In the High Court, Mr. Justice Nicklin ticked off Harry and his team at the conclusion of a claim that he had brought against The Mail on Sunday and Mail Online over allegations — described by his lawyers as “baseless, false and defamatory” — that he had turned his back on the Royal Marines after stepping down from his ceremonial role.
The legal action had been settled and frequently at that stage the parties are able to agree a statement in open court to publicise the settlement and to vindicate the claimant’s reputation. However, in this case, Harry’s lawyers argued that the defendants’ apologies underplayed the seriousness of the accusations and did not expressly say that those allegations were false.
They rightly sought to put this right and the civil procedure rules provide a mechanism that allows the court to approve a unilateral statement, as Mr. Justice Nicklin explained, “to explain why she or he brought the proceedings, why what was alleged was particularly hurtful or damaging and the effect that the publication complained of has had on the claimant”. The duke and his legal team took two attempts to produce a palatable statement, something they should have sought to agree with the defendant in advance, said the judge.
In ruling on the associated costs, the judge found them to be too rich by far for his taste, slashing them to about 10 percent of those claimed, while he found the original draft statement to have been “unduly tendentious”.
The media hound might reluctantly accept admonishment if it has been naughty, but it is unlikely to run, tail wagging, to have its nose rubbed in it. Likewise, a statement in open court that seeks to pile on unnecessary criticism will not be accepted by the court.
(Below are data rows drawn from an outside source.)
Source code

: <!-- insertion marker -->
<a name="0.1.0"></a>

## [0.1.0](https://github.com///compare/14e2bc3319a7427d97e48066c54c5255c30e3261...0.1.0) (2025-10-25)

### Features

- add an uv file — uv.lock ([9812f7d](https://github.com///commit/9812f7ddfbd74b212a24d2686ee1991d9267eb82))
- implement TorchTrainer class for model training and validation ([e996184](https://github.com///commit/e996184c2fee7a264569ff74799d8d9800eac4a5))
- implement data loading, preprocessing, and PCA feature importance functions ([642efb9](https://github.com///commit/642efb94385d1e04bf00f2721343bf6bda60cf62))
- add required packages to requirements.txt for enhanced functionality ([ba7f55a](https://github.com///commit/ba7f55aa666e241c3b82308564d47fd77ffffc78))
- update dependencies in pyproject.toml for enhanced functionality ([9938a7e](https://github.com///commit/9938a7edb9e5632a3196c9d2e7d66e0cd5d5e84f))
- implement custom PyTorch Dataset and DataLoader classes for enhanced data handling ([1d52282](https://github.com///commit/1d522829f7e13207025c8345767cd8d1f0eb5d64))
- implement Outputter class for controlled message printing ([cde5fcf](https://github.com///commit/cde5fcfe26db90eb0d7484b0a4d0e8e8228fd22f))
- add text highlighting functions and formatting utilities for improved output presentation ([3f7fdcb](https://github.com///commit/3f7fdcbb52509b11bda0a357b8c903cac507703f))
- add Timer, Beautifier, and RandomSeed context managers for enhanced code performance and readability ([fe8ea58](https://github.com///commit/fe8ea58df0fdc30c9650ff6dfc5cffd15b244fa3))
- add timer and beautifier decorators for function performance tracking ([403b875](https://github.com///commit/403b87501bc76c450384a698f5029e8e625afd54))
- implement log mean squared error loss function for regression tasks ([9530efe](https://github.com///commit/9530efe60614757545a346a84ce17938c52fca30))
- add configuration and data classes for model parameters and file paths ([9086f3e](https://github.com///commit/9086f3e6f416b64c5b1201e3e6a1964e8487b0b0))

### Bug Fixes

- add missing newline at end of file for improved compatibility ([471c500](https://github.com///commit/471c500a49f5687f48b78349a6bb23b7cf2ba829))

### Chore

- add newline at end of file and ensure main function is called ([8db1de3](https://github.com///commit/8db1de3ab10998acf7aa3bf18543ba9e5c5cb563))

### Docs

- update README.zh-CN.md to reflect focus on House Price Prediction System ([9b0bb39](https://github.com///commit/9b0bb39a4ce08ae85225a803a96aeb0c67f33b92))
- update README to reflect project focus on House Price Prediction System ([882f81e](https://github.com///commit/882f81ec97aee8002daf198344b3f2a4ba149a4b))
As the judge found in Harry’s case: “A claimant cannot seek to use a statement in open court as a platform for collateral attacks on the defendant.”
The judge did not let the transgressing tabloid off scot-free as he approved a revised version of the statement, but all parties to defamation claims are left with a sharp reminder that unilateral statements must be “fair and proportionate” and that “the court will not permit them to be misused”.